### Exercise details
Copy exactly the stretch of data below from the line with "intensifying to a" through the line with "- The Philippine", including both of those lines.
(Materials provided Opens)
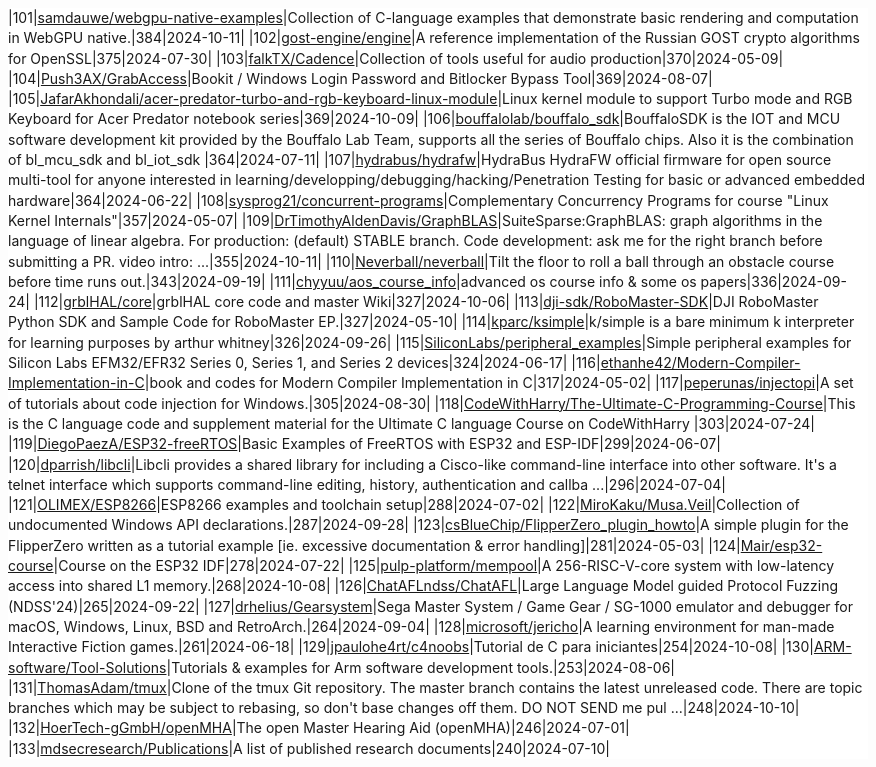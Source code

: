 |101|[samdauwe/webgpu-native-examples](https://github.com/samdauwe/webgpu-native-examples)|Collection of C-language examples that demonstrate basic rendering and computation in WebGPU native.|384|2024-10-11|
|102|[gost-engine/engine](https://github.com/gost-engine/engine)|A reference implementation of the Russian GOST crypto algorithms for OpenSSL|375|2024-07-30|
|103|[falkTX/Cadence](https://github.com/falkTX/Cadence)|Collection of tools useful for audio production|370|2024-05-09|
|104|[Push3AX/GrabAccess](https://github.com/Push3AX/GrabAccess)|Bookit / Windows Login Password and Bitlocker Bypass Tool|369|2024-08-07|
|105|[JafarAkhondali/acer-predator-turbo-and-rgb-keyboard-linux-module](https://github.com/JafarAkhondali/acer-predator-turbo-and-rgb-keyboard-linux-module)|Linux kernel module to support Turbo mode and RGB Keyboard for Acer Predator notebook series|369|2024-10-09|
|106|[bouffalolab/bouffalo_sdk](https://github.com/bouffalolab/bouffalo_sdk)|BouffaloSDK is the IOT and MCU software development kit provided by the Bouffalo Lab Team, supports all the series of Bouffalo chips. Also it is the combination of bl_mcu_sdk and bl_iot_sdk |364|2024-07-11|
|107|[hydrabus/hydrafw](https://github.com/hydrabus/hydrafw)|HydraBus HydraFW official firmware for open source multi-tool for anyone interested in learning/developping/debugging/hacking/Penetration Testing for basic or advanced embedded hardware|364|2024-06-22|
|108|[sysprog21/concurrent-programs](https://github.com/sysprog21/concurrent-programs)|Complementary Concurrency Programs for course "Linux Kernel Internals"|357|2024-05-07|
|109|[DrTimothyAldenDavis/GraphBLAS](https://github.com/DrTimothyAldenDavis/GraphBLAS)|SuiteSparse:GraphBLAS: graph algorithms in the language of linear algebra.  For production: (default) STABLE branch.  Code development: ask me for the right branch before submitting a PR. video intro: ...|355|2024-10-11|
|110|[Neverball/neverball](https://github.com/Neverball/neverball)|Tilt the floor to roll a ball through an obstacle course before time runs out.|343|2024-09-19|
|111|[chyyuu/aos_course_info](https://github.com/chyyuu/aos_course_info)|advanced os course info & some os papers|336|2024-09-24|
|112|[grblHAL/core](https://github.com/grblHAL/core)|grblHAL core code and master Wiki|327|2024-10-06|
|113|[dji-sdk/RoboMaster-SDK](https://github.com/dji-sdk/RoboMaster-SDK)|DJI RoboMaster Python SDK and Sample Code for RoboMaster EP.|327|2024-05-10|
|114|[kparc/ksimple](https://github.com/kparc/ksimple)|k/simple is a bare minimum k interpreter for learning purposes by arthur whitney|326|2024-09-26|
|115|[SiliconLabs/peripheral_examples](https://github.com/SiliconLabs/peripheral_examples)|Simple peripheral examples for Silicon Labs EFM32/EFR32 Series 0, Series 1, and Series 2 devices|324|2024-06-17|
|116|[ethanhe42/Modern-Compiler-Implementation-in-C](https://github.com/ethanhe42/Modern-Compiler-Implementation-in-C)|book and codes for Modern Compiler Implementation in C|317|2024-05-02|
|117|[peperunas/injectopi](https://github.com/peperunas/injectopi)|A set of tutorials about code injection for Windows.|305|2024-08-30|
|118|[CodeWithHarry/The-Ultimate-C-Programming-Course](https://github.com/CodeWithHarry/The-Ultimate-C-Programming-Course)|This is the C language code and supplement material for the Ultimate C language Course on CodeWithHarry |303|2024-07-24|
|119|[DiegoPaezA/ESP32-freeRTOS](https://github.com/DiegoPaezA/ESP32-freeRTOS)|Basic Examples of FreeRTOS with ESP32 and ESP-IDF|299|2024-06-07|
|120|[dparrish/libcli](https://github.com/dparrish/libcli)|Libcli provides a shared library for including a Cisco-like command-line interface into other software.  It's a telnet interface which supports command-line editing, history, authentication and callba ...|296|2024-07-04|
|121|[OLIMEX/ESP8266](https://github.com/OLIMEX/ESP8266)|ESP8266 examples and toolchain setup|288|2024-07-02|
|122|[MiroKaku/Musa.Veil](https://github.com/MiroKaku/Musa.Veil)|Collection of undocumented Windows API declarations.|287|2024-09-28|
|123|[csBlueChip/FlipperZero_plugin_howto](https://github.com/csBlueChip/FlipperZero_plugin_howto)|A simple plugin for the FlipperZero written as a tutorial example [ie. excessive documentation & error handling]|281|2024-05-03|
|124|[Mair/esp32-course](https://github.com/Mair/esp32-course)|Course on the ESP32 IDF|278|2024-07-22|
|125|[pulp-platform/mempool](https://github.com/pulp-platform/mempool)|A 256-RISC-V-core system with low-latency access into shared L1 memory.|268|2024-10-08|
|126|[ChatAFLndss/ChatAFL](https://github.com/ChatAFLndss/ChatAFL)|Large Language Model guided Protocol Fuzzing (NDSS'24)|265|2024-09-22|
|127|[drhelius/Gearsystem](https://github.com/drhelius/Gearsystem)|Sega Master System / Game Gear / SG-1000 emulator and debugger for macOS, Windows, Linux, BSD and RetroArch.|264|2024-09-04|
|128|[microsoft/jericho](https://github.com/microsoft/jericho)|A learning environment for man-made Interactive Fiction games.|261|2024-06-18|
|129|[jpaulohe4rt/c4noobs](https://github.com/jpaulohe4rt/c4noobs)|Tutorial de C para iniciantes|254|2024-10-08|
|130|[ARM-software/Tool-Solutions](https://github.com/ARM-software/Tool-Solutions)|Tutorials & examples for Arm software development tools.|253|2024-08-06|
|131|[ThomasAdam/tmux](https://github.com/ThomasAdam/tmux)|Clone of the tmux Git repository.  The master branch contains the latest unreleased code. There are topic branches which may be subject to rebasing, so don't base changes off them.  DO NOT SEND me pul ...|248|2024-10-10|
|132|[HoerTech-gGmbH/openMHA](https://github.com/HoerTech-gGmbH/openMHA)|The open Master Hearing Aid (openMHA)|246|2024-07-01|
|133|[mdsecresearch/Publications](https://github.com/mdsecresearch/Publications)|A list of published research documents|240|2024-07-10|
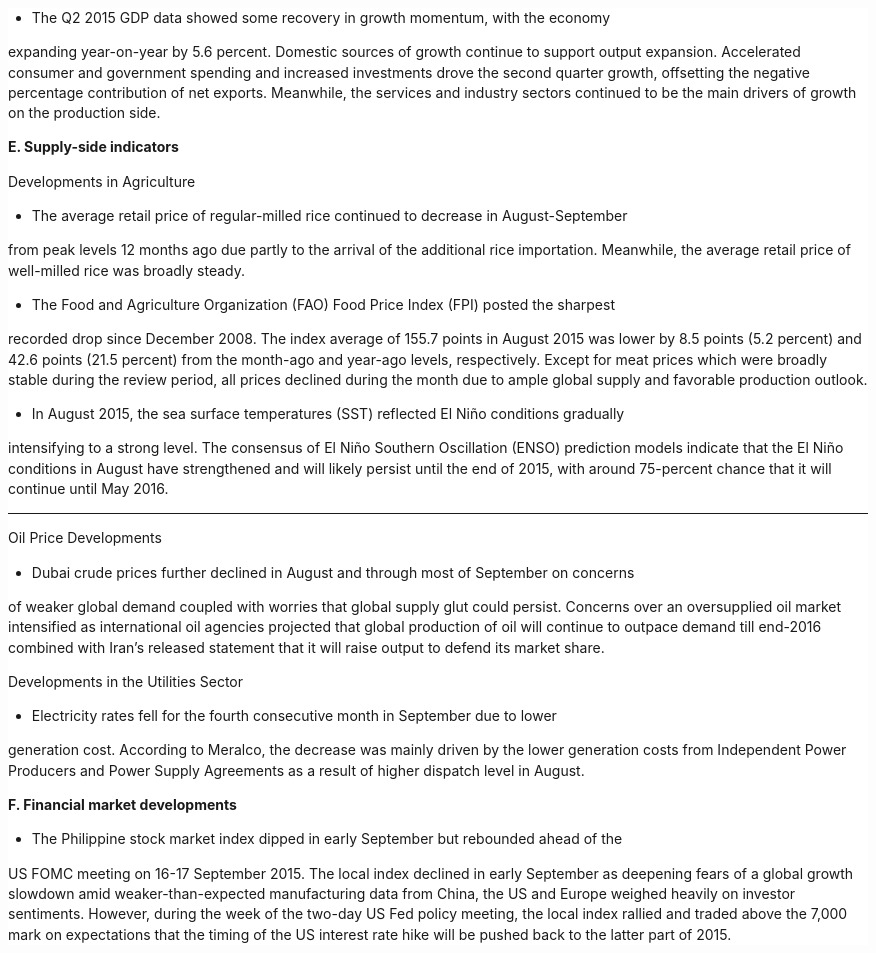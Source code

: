  - The Q2 2015 GDP data showed some recovery in growth momentum, with the economy

expanding year-on-year by 5.6 percent. Domestic sources of growth continue to support
output expansion. Accelerated consumer and government spending and increased
investments drove the second quarter growth, offsetting the negative percentage
contribution of net exports. Meanwhile, the services and industry sectors continued to be
the main drivers of growth on the production side.

**E.  Supply-side indicators**

Developments in Agriculture

 - The average retail price of regular-milled rice continued to decrease in August-September

from peak levels 12 months ago due partly to the arrival of the additional rice importation.
Meanwhile, the average retail price of well-milled rice was broadly steady.

 - The Food and Agriculture Organization (FAO) Food Price Index (FPI) posted the sharpest

recorded drop since December 2008. The index average of 155.7 points in August 2015
was lower by 8.5 points (5.2 percent) and 42.6 points (21.5 percent) from the month-ago
and year-ago levels, respectively. Except for meat prices which were broadly stable during
the review period, all prices declined during the month due to ample global supply and
favorable production outlook.

 - In August 2015, the sea surface temperatures (SST) reflected El Niño conditions gradually

intensifying to a strong level. The consensus of El Niño Southern Oscillation (ENSO)
prediction models indicate that the El Niño conditions in August have strengthened and
will likely persist until the end of 2015, with around 75-percent chance that it will continue
until May 2016.


-----

Oil Price Developments

 - Dubai crude prices further declined in August and through most of September on concerns

of weaker global demand coupled with worries that global supply glut could persist.
Concerns over an oversupplied oil market intensified as international oil agencies
projected that global production of oil will continue to outpace demand till end-2016
combined with Iran’s released statement that it will raise output to defend its market
share.

Developments in the Utilities Sector

 - Electricity rates fell for the fourth consecutive month in September due to lower

generation cost. According to Meralco, the decrease was mainly driven by the lower
generation costs from Independent Power Producers and Power Supply Agreements as a
result of higher dispatch level in August.

**F. Financial market developments**

 - The Philippine stock market index dipped in early September but rebounded ahead of the

US FOMC meeting on 16-17 September 2015. The local index declined in early September
as deepening fears of a global growth slowdown amid weaker-than-expected
manufacturing data from China, the US and Europe weighed heavily on investor
sentiments. However, during the week of the two-day US Fed policy meeting, the local
index rallied and traded above the 7,000 mark on expectations that the timing of the US
interest rate hike will be pushed back to the latter part of 2015.
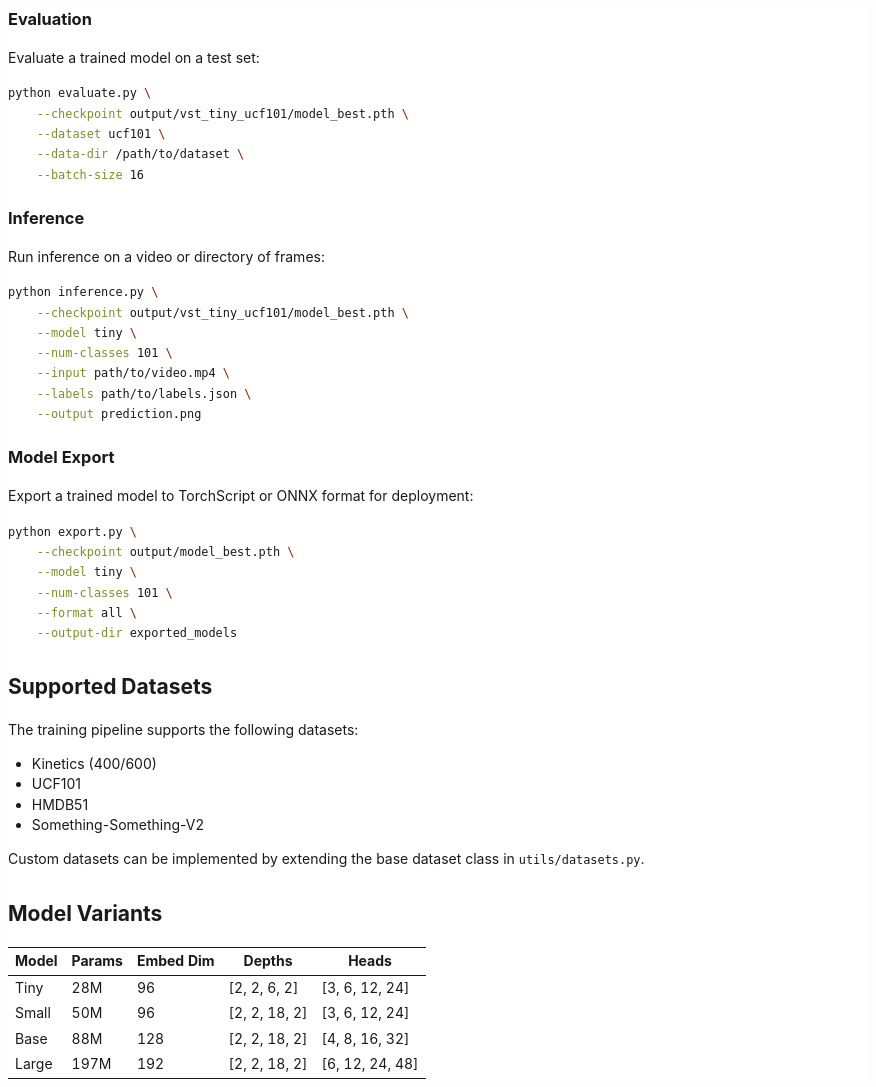 ### Evaluation

Evaluate a trained model on a test set:

```bash
python evaluate.py \
    --checkpoint output/vst_tiny_ucf101/model_best.pth \
    --dataset ucf101 \
    --data-dir /path/to/dataset \
    --batch-size 16
```

### Inference

Run inference on a video or directory of frames:

```bash
python inference.py \
    --checkpoint output/vst_tiny_ucf101/model_best.pth \
    --model tiny \
    --num-classes 101 \
    --input path/to/video.mp4 \
    --labels path/to/labels.json \
    --output prediction.png
```

### Model Export

Export a trained model to TorchScript or ONNX format for deployment:

```bash
python export.py \
    --checkpoint output/model_best.pth \
    --model tiny \
    --num-classes 101 \
    --format all \
    --output-dir exported_models
```

## Supported Datasets

The training pipeline supports the following datasets:
- Kinetics (400/600)
- UCF101
- HMDB51
- Something-Something-V2

Custom datasets can be implemented by extending the base dataset class in `utils/datasets.py`.

## Model Variants

| Model  | Params | Embed Dim | Depths          | Heads           |
|--------|--------|-----------|-----------------|-----------------|
| Tiny   | 28M    | 96        | [2, 2, 6, 2]    | [3, 6, 12, 24]  |
| Small  | 50M    | 96        | [2, 2, 18, 2]   | [3, 6, 12, 24]  |
| Base   | 88M    | 128       | [2, 2, 18, 2]   | [4, 8, 16, 32]  |
| Large  | 197M   | 192       | [2, 2, 18, 2]   | [6, 12, 24, 48] |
(Materials provided Closes)
### Solution to this task
intensifying to a strong level. The consensus of El Niño Southern Oscillation (ENSO)
prediction models indicate that the El Niño conditions in August have strengthened and
will likely persist until the end of 2015, with around 75-percent chance that it will continue
until May 2016.


-----

Oil Price Developments

 - Dubai crude prices further declined in August and through most of September on concerns

of weaker global demand coupled with worries that global supply glut could persist.
Concerns over an oversupplied oil market intensified as international oil agencies
projected that global production of oil will continue to outpace demand till end-2016
combined with Iran’s released statement that it will raise output to defend its market
share.

Developments in the Utilities Sector

 - Electricity rates fell for the fourth consecutive month in September due to lower

generation cost. According to Meralco, the decrease was mainly driven by the lower
generation costs from Independent Power Producers and Power Supply Agreements as a
result of higher dispatch level in August.

**F. Financial market developments**

 - The Philippine stock market index dipped in early September but rebounded ahead of the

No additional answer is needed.